Wird Ostern das neue Weihnachten? Bei mir ganz bestimmt nicht.

„Wird Ostern das neue Weihnachten?“, fragte irgendeine Zeitung. Untersuchungen hätten ergeben, dass zu Ostern mehr gekauft und Geld ausgegeben wird als zu Weihnachten.
Kaufen, kaufen, kaufen – das nimmt schon groteske Züge an. Aber eigentlich interessiert mich das nicht. Es hat mich nie interessiert.

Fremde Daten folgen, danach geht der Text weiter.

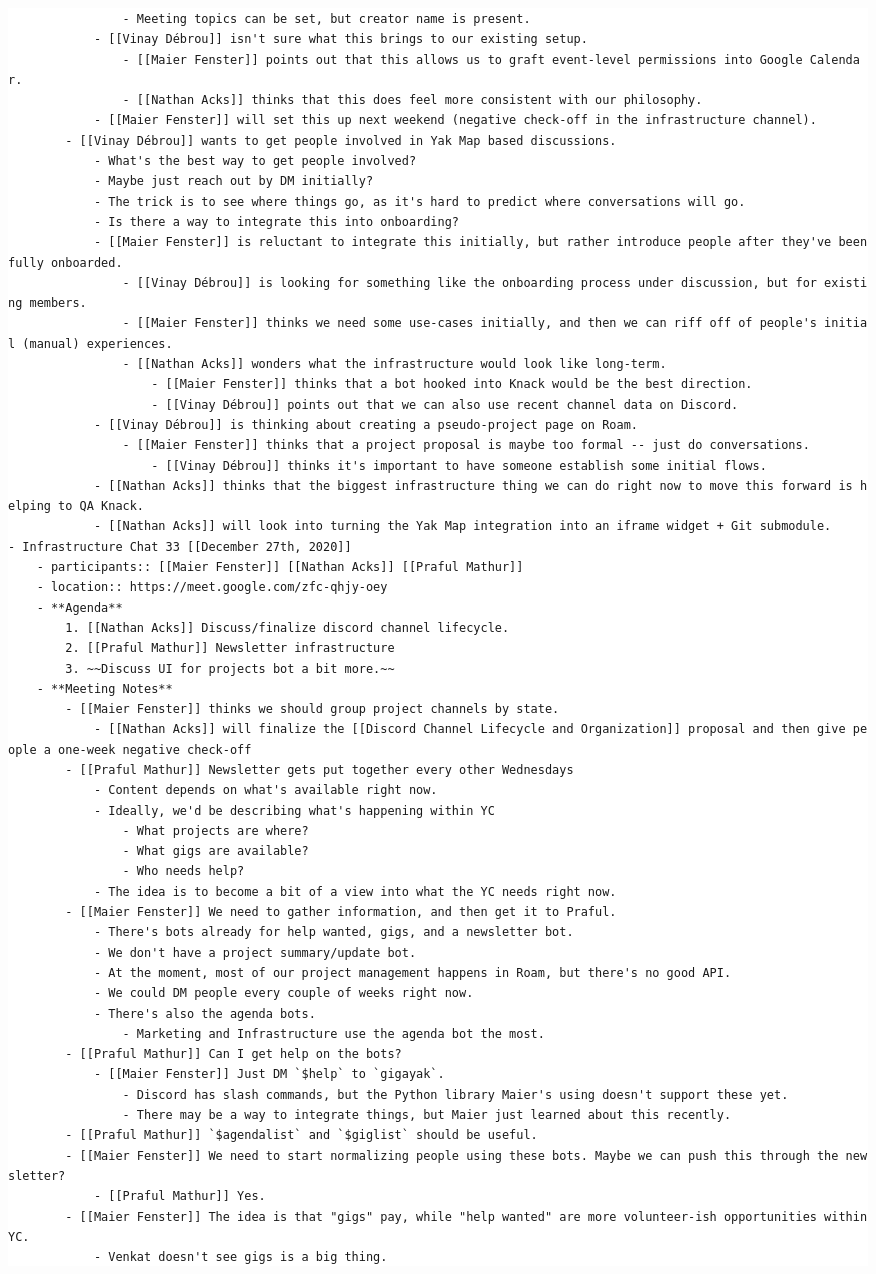                     - Meeting topics can be set, but creator name is present.
                - [[Vinay Débrou]] isn't sure what this brings to our existing setup.
                    - [[Maier Fenster]] points out that this allows us to graft event-level permissions into Google Calendar.
                    - [[Nathan Acks]] thinks that this does feel more consistent with our philosophy.
                - [[Maier Fenster]] will set this up next weekend (negative check-off in the infrastructure channel).
            - [[Vinay Débrou]] wants to get people involved in Yak Map based discussions.
                - What's the best way to get people involved?
                - Maybe just reach out by DM initially?
                - The trick is to see where things go, as it's hard to predict where conversations will go.
                - Is there a way to integrate this into onboarding?
                - [[Maier Fenster]] is reluctant to integrate this initially, but rather introduce people after they've been fully onboarded.
                    - [[Vinay Débrou]] is looking for something like the onboarding process under discussion, but for existing members.
                    - [[Maier Fenster]] thinks we need some use-cases initially, and then we can riff off of people's initial (manual) experiences.
                    - [[Nathan Acks]] wonders what the infrastructure would look like long-term.
                        - [[Maier Fenster]] thinks that a bot hooked into Knack would be the best direction.
                        - [[Vinay Débrou]] points out that we can also use recent channel data on Discord.
                - [[Vinay Débrou]] is thinking about creating a pseudo-project page on Roam.
                    - [[Maier Fenster]] thinks that a project proposal is maybe too formal -- just do conversations.
                        - [[Vinay Débrou]] thinks it's important to have someone establish some initial flows.
                - [[Nathan Acks]] thinks that the biggest infrastructure thing we can do right now to move this forward is helping to QA Knack.
                - [[Nathan Acks]] will look into turning the Yak Map integration into an iframe widget + Git submodule.
    - Infrastructure Chat 33 [[December 27th, 2020]]
        - participants:: [[Maier Fenster]] [[Nathan Acks]] [[Praful Mathur]]
        - location:: https://meet.google.com/zfc-qhjy-oey
        - **Agenda**
            1. [[Nathan Acks]] Discuss/finalize discord channel lifecycle.
            2. [[Praful Mathur]] Newsletter infrastructure
            3. ~~Discuss UI for projects bot a bit more.~~
        - **Meeting Notes**
            - [[Maier Fenster]] thinks we should group project channels by state.
                - [[Nathan Acks]] will finalize the [[Discord Channel Lifecycle and Organization]] proposal and then give people a one-week negative check-off
            - [[Praful Mathur]] Newsletter gets put together every other Wednesdays
                - Content depends on what's available right now.
                - Ideally, we'd be describing what's happening within YC
                    - What projects are where?
                    - What gigs are available?
                    - Who needs help?
                - The idea is to become a bit of a view into what the YC needs right now.
            - [[Maier Fenster]] We need to gather information, and then get it to Praful.
                - There's bots already for help wanted, gigs, and a newsletter bot.
                - We don't have a project summary/update bot.
                - At the moment, most of our project management happens in Roam, but there's no good API.
                - We could DM people every couple of weeks right now.
                - There's also the agenda bots.
                    - Marketing and Infrastructure use the agenda bot the most.
            - [[Praful Mathur]] Can I get help on the bots?
                - [[Maier Fenster]] Just DM `$help` to `gigayak`.
                    - Discord has slash commands, but the Python library Maier's using doesn't support these yet.
                    - There may be a way to integrate things, but Maier just learned about this recently.
            - [[Praful Mathur]] `$agendalist` and `$giglist` should be useful.
            - [[Maier Fenster]] We need to start normalizing people using these bots. Maybe we can push this through the newsletter?
                - [[Praful Mathur]] Yes.
            - [[Maier Fenster]] The idea is that "gigs" pay, while "help wanted" are more volunteer-ish opportunities within YC.
                - Venkat doesn't see gigs is a big thing.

Ostern war bei uns schon immer ein Fest der Familie. Der Frühling setzte sich immer mehr durch gegen den Winter und bestimmte die Motive, die wir auf die Ostereier malten. Früher stand ich mit hochrotem Kopf und geschwollener Halsschlagader in der Küche und pustete Eier für meine Kinder aus, zum Bemalen. Gestern übernahm das mein Sohn. Für mich.

Und dann haben wir beide gemalt.
Meinem Sohn hatten es Formen und Muster angetan, mir die Ostereier. Man kann so gut schwatzen beim Malen, nebenher Käffchen trinken.

Schenken kann man sich schon etwas zu Ostern: Zeit. Zeit für einen Besuch und Gemeinsamkeit oder Zeit für ein ausgiebiges Telefonat. Ich habe beides bekommen.
Das sind die unvergesslichen Momente, die mit keinem Geld aufzuwiegen sind.

Zurück zur Ausgangsfrage. Wird Ostern das neue Weihnachten? Ich finde die Frage doof und nein, bei mir nicht.